- _EXERCISE_
Tally the lines in the data that follows that include the word "export", and report nothing but the total.

>>>

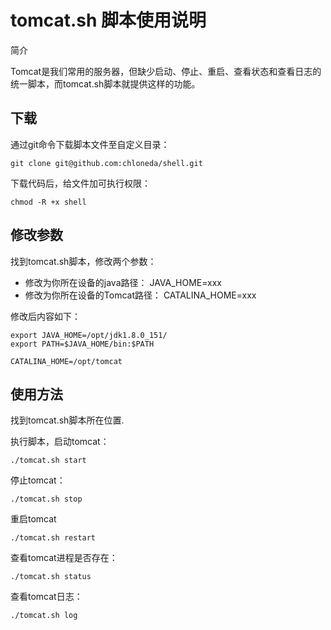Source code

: # tomcat.sh 脚本使用说明

简介

Tomcat是我们常用的服务器，但缺少启动、停止、重启、查看状态和查看日志的统一脚本，而tomcat.sh脚本就提供这样的功能。

## 下载

通过git命令下载脚本文件至自定义目录：
```
git clone git@github.com:chloneda/shell.git
```

下载代码后，给文件加可执行权限：
```
chmod -R +x shell
```

## 修改参数

找到tomcat.sh脚本，修改两个参数：
- 修改为你所在设备的java路径：   JAVA_HOME=xxx
- 修改为你所在设备的Tomcat路径： CATALINA_HOME=xxx

修改后内容如下：
```
export JAVA_HOME=/opt/jdk1.8.0_151/
export PATH=$JAVA_HOME/bin:$PATH

CATALINA_HOME=/opt/tomcat
```

## 使用方法
找到tomcat.sh脚本所在位置.

执行脚本，启动tomcat：
```
./tomcat.sh start
```

停止tomcat：
```
./tomcat.sh stop
```

重启tomcat
```
./tomcat.sh restart
```

查看tomcat进程是否存在：
```
./tomcat.sh status
```

查看tomcat日志：
```
./tomcat.sh log
```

<<<

- _COMPLETED TASK_
2